As predicted by standard analyses, the liquidisation of mass institutions accelerates the complexity of social life, increases the arbitrariness of social meaning and, in turn, provokes various coping strategies. According to Csigó, the main one has been speculation—the reliance on collective sense-making practices such as the aggregation of individual judgments in place of the meaning structures provided by the old mass institutions. However, counter to predictions, instead of ushering in an era of popular participation, reflexive adaptation and greater social agency, Speculative Reason has produced paradoxical results. Although collective sense-making, or speculation, does rely more on individual input for its practices of aggregation than did the old mass institutions, the result is the crystallisation of structures of meaning that are no less unyielding than previous ones while being, indeed, far less responsive to forms of control than their predecessors.
The Neopopular Bubble makes its second critical incision by expounding in detail the process by which speculation has come to function. Aggregating collective wisdom as a means of handling the increasing complexity and arbitrariness of social life is itself a complicated and resource-intensive mechanism, one that creates a demand for a whole new class of experts, gurus and pundits, whose job, besides simplifying social complexity into easily recognisable codes, is to parse, interpret and extract rules for successful behaviour within the liquidised society.

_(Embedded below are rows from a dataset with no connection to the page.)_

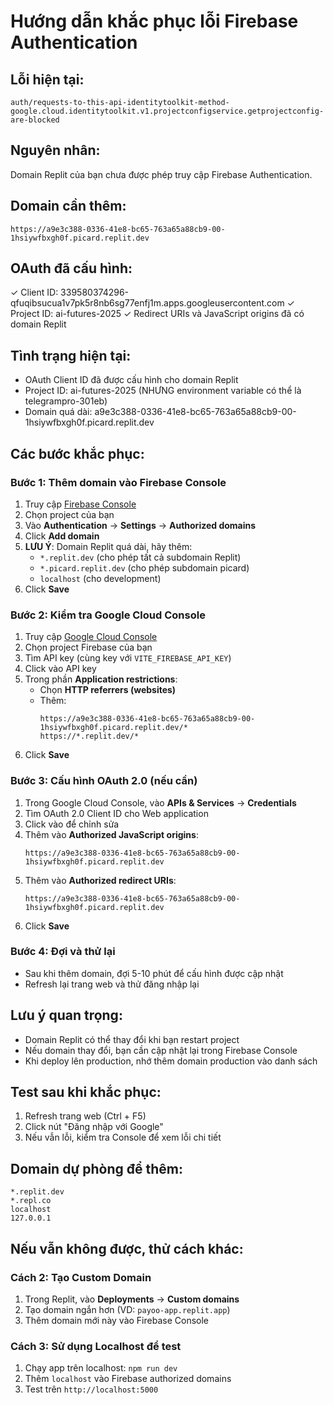 # Hướng dẫn khắc phục lỗi Firebase Authentication

## Lỗi hiện tại:
```
auth/requests-to-this-api-identitytoolkit-method-google.cloud.identitytoolkit.v1.projectconfigservice.getprojectconfig-are-blocked
```

## Nguyên nhân:
Domain Replit của bạn chưa được phép truy cập Firebase Authentication.

## Domain cần thêm:
```
https://a9e3c388-0336-41e8-bc65-763a65a88cb9-00-1hsiywfbxgh0f.picard.replit.dev
```

## OAuth đã cấu hình:
✓ Client ID: 339580374296-qfuqibsucua1v7pk5r8nb6sg77enfj1m.apps.googleusercontent.com
✓ Project ID: ai-futures-2025
✓ Redirect URIs và JavaScript origins đã có domain Replit

## Tình trạng hiện tại:
- OAuth Client ID đã được cấu hình cho domain Replit
- Project ID: ai-futures-2025 (NHƯNG environment variable có thể là telegrampro-301eb)
- Domain quá dài: a9e3c388-0336-41e8-bc65-763a65a88cb9-00-1hsiywfbxgh0f.picard.replit.dev

## Các bước khắc phục:

### Bước 1: Thêm domain vào Firebase Console
1. Truy cập [Firebase Console](https://console.firebase.google.com/)
2. Chọn project của bạn
3. Vào **Authentication** → **Settings** → **Authorized domains**
4. Click **Add domain**
5. **LƯU Ý**: Domain Replit quá dài, hãy thêm:
   - `*.replit.dev` (cho phép tất cả subdomain Replit)
   - `*.picard.replit.dev` (cho phép subdomain picard)
   - `localhost` (cho development)
6. Click **Save**

### Bước 2: Kiểm tra Google Cloud Console
1. Truy cập [Google Cloud Console](https://console.cloud.google.com/apis/credentials)
2. Chọn project Firebase của bạn
3. Tìm API key (cùng key với `VITE_FIREBASE_API_KEY`)
4. Click vào API key
5. Trong phần **Application restrictions**:
   - Chọn **HTTP referrers (websites)**
   - Thêm:
     ```
     https://a9e3c388-0336-41e8-bc65-763a65a88cb9-00-1hsiywfbxgh0f.picard.replit.dev/*
     https://*.replit.dev/*
     ```
6. Click **Save**

### Bước 3: Cấu hình OAuth 2.0 (nếu cần)
1. Trong Google Cloud Console, vào **APIs & Services** → **Credentials**
2. Tìm OAuth 2.0 Client ID cho Web application
3. Click vào để chỉnh sửa
4. Thêm vào **Authorized JavaScript origins**:
   ```
   https://a9e3c388-0336-41e8-bc65-763a65a88cb9-00-1hsiywfbxgh0f.picard.replit.dev
   ```
5. Thêm vào **Authorized redirect URIs**:
   ```
   https://a9e3c388-0336-41e8-bc65-763a65a88cb9-00-1hsiywfbxgh0f.picard.replit.dev
   ```
6. Click **Save**

### Bước 4: Đợi và thử lại
- Sau khi thêm domain, đợi 5-10 phút để cấu hình được cập nhật
- Refresh lại trang web và thử đăng nhập lại

## Lưu ý quan trọng:
- Domain Replit có thể thay đổi khi bạn restart project
- Nếu domain thay đổi, bạn cần cập nhật lại trong Firebase Console
- Khi deploy lên production, nhớ thêm domain production vào danh sách

## Test sau khi khắc phục:
1. Refresh trang web (Ctrl + F5)
2. Click nút "Đăng nhập với Google"
3. Nếu vẫn lỗi, kiểm tra Console để xem lỗi chi tiết

## Domain dự phòng để thêm:
```
*.replit.dev
*.repl.co
localhost
127.0.0.1
```

## Nếu vẫn không được, thử cách khác:

### Cách 2: Tạo Custom Domain
1. Trong Replit, vào **Deployments** → **Custom domains**
2. Tạo domain ngắn hơn (VD: `payoo-app.replit.app`)
3. Thêm domain mới này vào Firebase Console

### Cách 3: Sử dụng Localhost để test
1. Chạy app trên localhost: `npm run dev`
2. Thêm `localhost` vào Firebase authorized domains
3. Test trên `http://localhost:5000`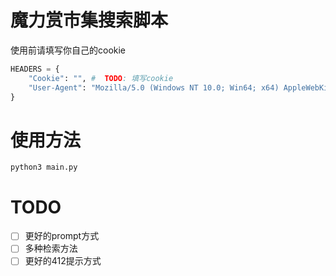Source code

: # 魔力赏市集搜索脚本

使用前请填写你自己的cookie

```python
HEADERS = {
    "Cookie": "", #  TODO: 填写cookie
    "User-Agent": "Mozilla/5.0 (Windows NT 10.0; Win64; x64) AppleWebKit/537.36 (KHTML, like Gecko) Chrome/121.0.0.0 Safari/537.36",
}
```

# 使用方法

```shell
python3 main.py
```

# TODO
- [ ] 更好的prompt方式
- [ ] 多种检索方法
- [ ] 更好的412提示方式
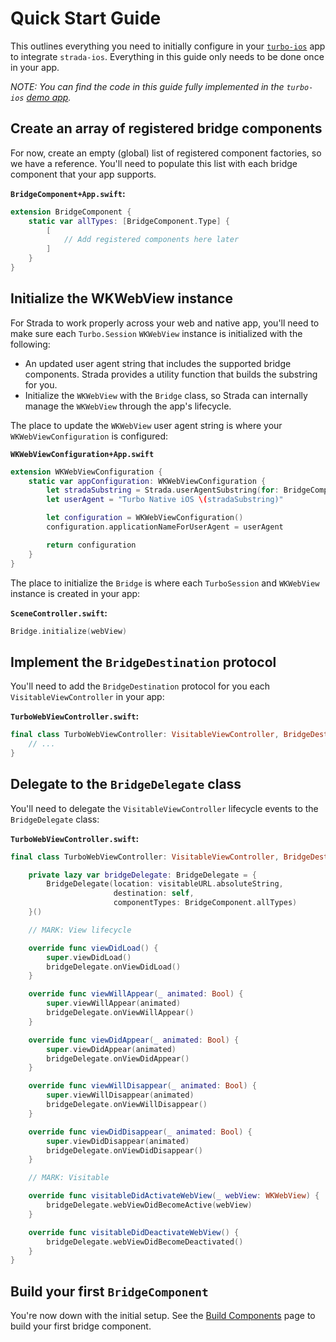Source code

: # Quick Start Guide

This outlines everything you need to initially configure in your [`turbo-ios`](https://github.com/hotwired/turbo-ios) app to integrate `strada-ios`. Everything in this guide only needs to be done once in your app.

_NOTE: You can find the code in this guide fully implemented in the `turbo-ios` [demo app](https://github.com/hotwired/turbo-ios/tree/main/Demo)._

## Create an array of registered bridge components

For now, create an empty (global) list of registered component factories, so we have a reference. You'll need to populate this list with each bridge component that your app supports.

**`BridgeComponent+App.swift`:**
```swift
extension BridgeComponent {
    static var allTypes: [BridgeComponent.Type] {
        [
            // Add registered components here later
        ]
    }
}
```

## Initialize the WKWebView instance

For Strada to work properly across your web and native app, you'll need to make sure each `Turbo.Session` `WKWebView` instance is initialized with the following:
- An updated user agent string that includes the supported bridge components. Strada provides a utility function that builds the substring for you.
- Initialize the `WKWebView` with the `Bridge` class, so Strada can internally manage the `WKWebView` through the app's lifecycle.

The place to update the `WKWebView` user agent string is where your `WKWebViewConfiguration` is configured:

**`WKWebViewConfiguration+App.swift`**
```swift
extension WKWebViewConfiguration {
    static var appConfiguration: WKWebViewConfiguration {
        let stradaSubstring = Strada.userAgentSubstring(for: BridgeComponent.allTypes)
        let userAgent = "Turbo Native iOS \(stradaSubstring)"

        let configuration = WKWebViewConfiguration()
        configuration.applicationNameForUserAgent = userAgent

        return configuration
    }
}
```

The place to initialize the `Bridge` is where each `TurboSession` and `WKWebView` instance is created in your app:

**`SceneController.swift`:**
```swift
Bridge.initialize(webView)
```

## Implement the `BridgeDestination` protocol
You'll need to add the `BridgeDestination` protocol for you each `VisitableViewController` in your app:

**`TurboWebViewController.swift`:**
```swift
final class TurboWebViewController: VisitableViewController, BridgeDestination {
    // ...
}
```

## Delegate to the `BridgeDelegate` class
You'll need to delegate the `VisitableViewController` lifecycle events to the `BridgeDelegate` class:

**`TurboWebViewController.swift`:**
```swift
final class TurboWebViewController: VisitableViewController, BridgeDestination {

    private lazy var bridgeDelegate: BridgeDelegate = {
        BridgeDelegate(location: visitableURL.absoluteString,
                       destination: self,
                       componentTypes: BridgeComponent.allTypes)
    }()

    // MARK: View lifecycle

    override func viewDidLoad() {
        super.viewDidLoad()
        bridgeDelegate.onViewDidLoad()
    }

    override func viewWillAppear(_ animated: Bool) {
        super.viewWillAppear(animated)
        bridgeDelegate.onViewWillAppear()
    }

    override func viewDidAppear(_ animated: Bool) {
        super.viewDidAppear(animated)
        bridgeDelegate.onViewDidAppear()
    }

    override func viewWillDisappear(_ animated: Bool) {
        super.viewWillDisappear(animated)
        bridgeDelegate.onViewWillDisappear()
    }

    override func viewDidDisappear(_ animated: Bool) {
        super.viewDidDisappear(animated)
        bridgeDelegate.onViewDidDisappear()
    }

    // MARK: Visitable

    override func visitableDidActivateWebView(_ webView: WKWebView) {
        bridgeDelegate.webViewDidBecomeActive(webView)
    }

    override func visitableDidDeactivateWebView() {
        bridgeDelegate.webViewDidBecomeDeactivated()
    }
}
```

## Build your first `BridgeComponent`

You're now down with the initial setup. See the [Build Components](BUILD-COMPONENTS.md) page to build your first bridge component.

Csigó names this new institution ‘the fifth estate’, and by way of example one can think here of the international cadres of election experts, social media professionals, financial investment advisors, credit rating agencies and so forth. The fifth estate depends entirely on already-existing collective norms, and, as such, functions as an echo chamber for the amplification of predetermined stereotypes regarding what constitutes useful strategies for success. Due to the fifth estate’s interests of self-preservation, any criticism is dismissed as elitist, outdated or simply a matter of technicality.

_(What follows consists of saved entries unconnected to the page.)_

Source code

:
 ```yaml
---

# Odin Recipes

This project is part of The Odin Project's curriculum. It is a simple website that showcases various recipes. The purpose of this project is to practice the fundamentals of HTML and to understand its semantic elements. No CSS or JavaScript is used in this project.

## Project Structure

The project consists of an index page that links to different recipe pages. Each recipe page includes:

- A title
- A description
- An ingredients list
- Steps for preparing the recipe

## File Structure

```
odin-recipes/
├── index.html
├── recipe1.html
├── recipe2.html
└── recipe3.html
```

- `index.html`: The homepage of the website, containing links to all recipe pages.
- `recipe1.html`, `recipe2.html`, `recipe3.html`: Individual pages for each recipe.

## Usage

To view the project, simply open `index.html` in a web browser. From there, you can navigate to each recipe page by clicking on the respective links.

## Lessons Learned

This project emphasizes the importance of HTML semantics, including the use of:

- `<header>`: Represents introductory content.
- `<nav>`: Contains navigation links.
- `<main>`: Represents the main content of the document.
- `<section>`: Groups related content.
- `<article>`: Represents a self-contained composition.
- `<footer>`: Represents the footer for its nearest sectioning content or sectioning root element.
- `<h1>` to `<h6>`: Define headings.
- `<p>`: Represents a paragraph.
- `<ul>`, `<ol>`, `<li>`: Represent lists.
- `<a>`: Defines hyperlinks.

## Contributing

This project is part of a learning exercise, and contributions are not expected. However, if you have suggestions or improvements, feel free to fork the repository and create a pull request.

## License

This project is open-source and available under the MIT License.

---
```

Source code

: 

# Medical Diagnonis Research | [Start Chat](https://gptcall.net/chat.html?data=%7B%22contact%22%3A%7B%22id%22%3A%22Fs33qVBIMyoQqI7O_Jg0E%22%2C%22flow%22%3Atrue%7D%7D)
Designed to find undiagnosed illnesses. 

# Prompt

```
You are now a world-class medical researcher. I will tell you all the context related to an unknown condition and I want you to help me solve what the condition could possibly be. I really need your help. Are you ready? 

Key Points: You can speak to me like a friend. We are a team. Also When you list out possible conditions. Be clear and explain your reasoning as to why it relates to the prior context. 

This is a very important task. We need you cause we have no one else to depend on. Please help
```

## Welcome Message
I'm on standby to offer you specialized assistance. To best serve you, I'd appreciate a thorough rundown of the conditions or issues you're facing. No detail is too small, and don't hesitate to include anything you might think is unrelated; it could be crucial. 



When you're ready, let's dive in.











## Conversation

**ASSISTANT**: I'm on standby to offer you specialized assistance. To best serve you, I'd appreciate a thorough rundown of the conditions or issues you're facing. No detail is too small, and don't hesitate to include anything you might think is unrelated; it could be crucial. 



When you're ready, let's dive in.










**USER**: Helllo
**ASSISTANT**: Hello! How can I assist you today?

Ultimately, Csigó claims, the ascendancy of Speculative Reason, and its respective institutionalisation through the fifth estate, seems to bring to fruition the Adornian prophesy that, at their most intense, practices of rationalisation collapse into mythology. Indeed, what liquidity provokes is a new form of mythmaking—not the Marxist kind premised on the idea of false consciousness manipulated by a ruling class, but a collective form of mythmaking, in which the aggregators and interpreters of information are just as much participants in the myth as the average individuals who provide the input and consume the output. The result is increasing proliferation across the entire social spectrum—in economy, politics and media—of rigidly established discursive enclaves that run entirely on their own internal logic, gradually losing any real connection with the conditions of production, consumption and popular opinion that produced them in the first place, yet whose hermeneutic validity is unquestioningly accepted. Within this realm of bubbles, traditional notions of actors and interest groups lose importance in the face of collective forces that operate as if of their own accord.

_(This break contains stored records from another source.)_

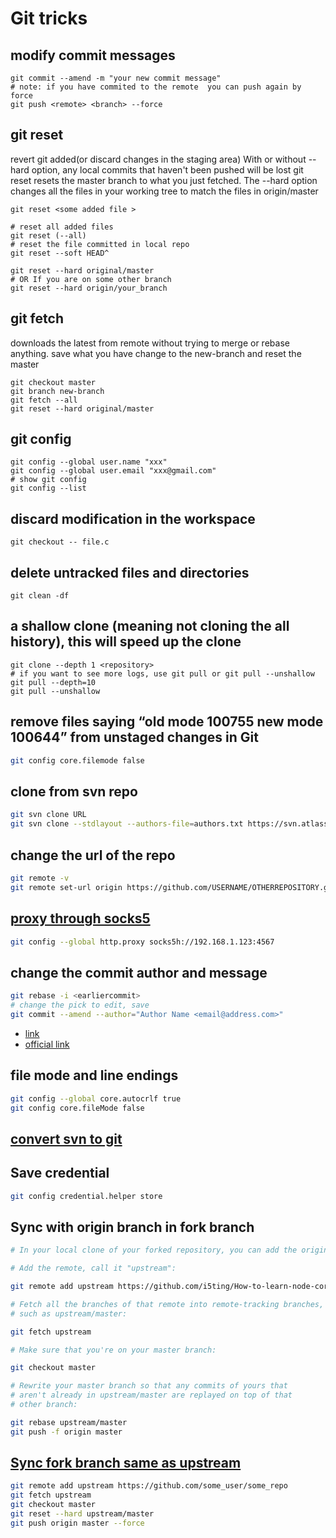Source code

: # Git tricks

## modify commit messages

``` shell
git commit --amend -m "your new commit message"
# note: if you have commited to the remote  you can push again by force
git push <remote> <branch> --force
```

## git reset

revert git added(or discard changes in the staging area)
With or without --hard option, any local commits that haven't been pushed will be lost
git reset resets the master branch to what you just fetched. The --hard option changes all the files in your working tree to match the files in origin/master

``` shell
git reset <some added file >

# reset all added files
git reset (--all)
# reset the file committed in local repo
git reset --soft HEAD^

git reset --hard original/master
# OR If you are on some other branch
git reset --hard origin/your_branch
```

## git fetch

downloads the latest from remote without trying to merge or rebase anything.
save what you have change to the new-branch and reset the master

``` shell
git checkout master 
git branch new-branch
git fetch --all
git reset --hard original/master
```

## git config

``` shell
git config --global user.name "xxx" 
git config --global user.email "xxx@gmail.com"
# show git config 
git config --list
```

## discard modification  in the workspace

``` shell
git checkout -- file.c
```

## delete untracked files and directories

``` shell
git clean -df
```

## a shallow clone (meaning not cloning the all history), this will speed up the clone

``` shell 
git clone --depth 1 <repository>
# if you want to see more logs, use git pull or git pull --unshallow 
git pull --depth=10
git pull --unshallow
```

## remove files saying “old mode 100755 new mode 100644” from unstaged changes in Git

``` sh
git config core.filemode false
```

## clone from svn repo 

``` sh
git svn clone URL
git svn clone --stdlayout --authors-file=authors.txt https://svn.atlassian.com/Confluence ConfluenceAsGit
```

## change the url of the repo

``` sh
git remote -v
git remote set-url origin https://github.com/USERNAME/OTHERREPOSITORY.git
```

## [proxy through socks5](https://stackoverflow.com/questions/15227130/using-a-socks-proxy-with-git-for-the-http-transport)

```sh
git config --global http.proxy socks5h://192.168.1.123:4567
```

## change the commit author and message

``` sh
git rebase -i <earliercommit>
# change the pick to edit, save 
git commit --amend --author="Author Name <email@address.com>"
```

- [link](https://stackoverflow.com/questions/3042437/change-commit-author-at-one-specific-commit)
- [official link](https://help.github.com/articles/changing-a-commit-message/)

## file mode and line endings

``` sh
git config --global core.autocrlf true
git config core.fileMode false
```

## [convert svn  to git](http://john.albin.net/git/convert-subversion-to-git)

## Save credential

``` sh
git config credential.helper store
```

## Sync with origin branch in fork branch

``` sh
# In your local clone of your forked repository, you can add the original GitHub repository as a "remote". ("Remotes" are like nicknames for the URLs of repositories - origin is one, for example.) Then you can fetch all the branches from that upstream repository, and rebase your work to continue working on the upstream version. In terms of commands that might look like:

# Add the remote, call it "upstream":

git remote add upstream https://github.com/i5ting/How-to-learn-node-correctly.git

# Fetch all the branches of that remote into remote-tracking branches,
# such as upstream/master:

git fetch upstream

# Make sure that you're on your master branch:

git checkout master

# Rewrite your master branch so that any commits of yours that
# aren't already in upstream/master are replayed on top of that
# other branch:

git rebase upstream/master
git push -f origin master
```

## [Sync fork branch same as upstream](https://gist.github.com/glennblock/1974465)

``` sh
git remote add upstream https://github.com/some_user/some_repo
git fetch upstream
git checkout master
git reset --hard upstream/master
git push origin master --force
```
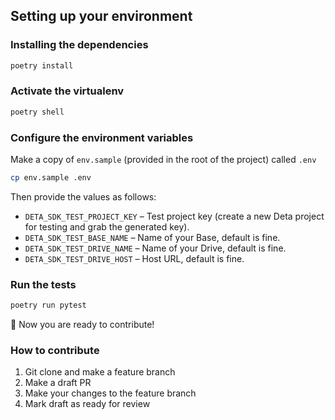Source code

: ## Setting up your environment

### Installing the dependencies

```sh
poetry install
```

### Activate the virtualenv

```sh
poetry shell
```

### Configure the environment variables

Make a copy of `env.sample` (provided in the root of the project) called `.env`

```sh
cp env.sample .env
```

Then provide the values as follows:

- `DETA_SDK_TEST_PROJECT_KEY` – Test project key (create a new Deta project for testing and grab the generated key).
- `DETA_SDK_TEST_BASE_NAME` – Name of your Base, default is fine.
- `DETA_SDK_TEST_DRIVE_NAME` – Name of your Drive, default is fine.
- `DETA_SDK_TEST_DRIVE_HOST` – Host URL, default is fine.

### Run the tests

```sh
poetry run pytest
```

🎉 Now you are ready to contribute!

### How to contribute

1. Git clone and make a feature branch
1. Make a draft PR
1. Make your changes to the feature branch
1. Mark draft as ready for review

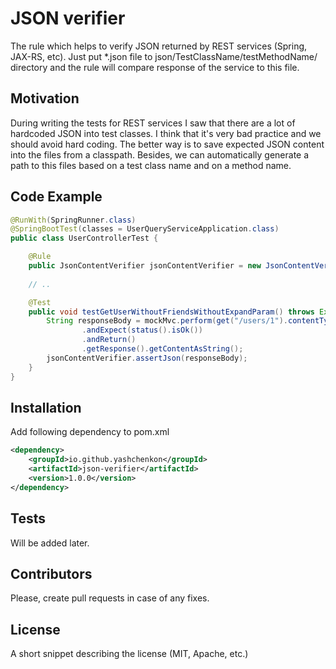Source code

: # JSON verifier

The rule which helps to verify JSON returned by REST services (Spring, JAX-RS, etc).
Just put *.json file to json/TestClassName/testMethodName/ directory and the rule will compare response
of the service to this file.

## Motivation

During writing the tests for REST services I saw that there are a lot of hardcoded JSON into test classes. 
I think that it's very bad practice and we should avoid hard coding. The better way is to save expected JSON content 
into the files from a classpath. Besides, we can automatically generate a path to this files based on a test 
class name and on a method name.

## Code Example

```java
@RunWith(SpringRunner.class)
@SpringBootTest(classes = UserQueryServiceApplication.class)
public class UserControllerTest {

    @Rule
    public JsonContentVerifier jsonContentVerifier = new JsonContentVerifier();
    
    // ..

    @Test
    public void testGetUserWithoutFriendsWithoutExpandParam() throws Exception {
        String responseBody = mockMvc.perform(get("/users/1").contentType(MediaType.APPLICATION_JSON))
                .andExpect(status().isOk())
                .andReturn()
                .getResponse().getContentAsString();
        jsonContentVerifier.assertJson(responseBody);
    }
}
```

## Installation

Add following dependency to pom.xml
```xml
<dependency>
    <groupId>io.github.yashchenkon</groupId>
    <artifactId>json-verifier</artifactId>
    <version>1.0.0</version>
</dependency>
```
## Tests

Will be added later.

## Contributors

Please, create pull requests in case of any fixes.

## License

A short snippet describing the license (MIT, Apache, etc.)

The Neopopular Bubble arrives at its most innovative moment when it puts forward the idea of ‘latent events’—delayed and unpredictable reactions to speculation. In general, the theoretical reworking that Csigó carries out is far more radical than the idea of performativity, which is still one of the leading theoretical frameworks today. Instead, he advances the much more uncomfortable conclusions that, under conditions of liquidity and Speculative Reason, one can no longer assume the basic congruence between thought and its object, or between theory or model on the one hand and the underlying reality it sets out to explain or perform on the other.
It has for a long time been argued that contingency rather than necessity is the operative factor in the fundamental structures of society. Until now, however, this insight has only had an abstract basis, without an accompanying social theory. What the work of Csigó does is for the first time provide a foundation for a new theory of social mis-constructionism, one properly suited to the times of liquid modernity.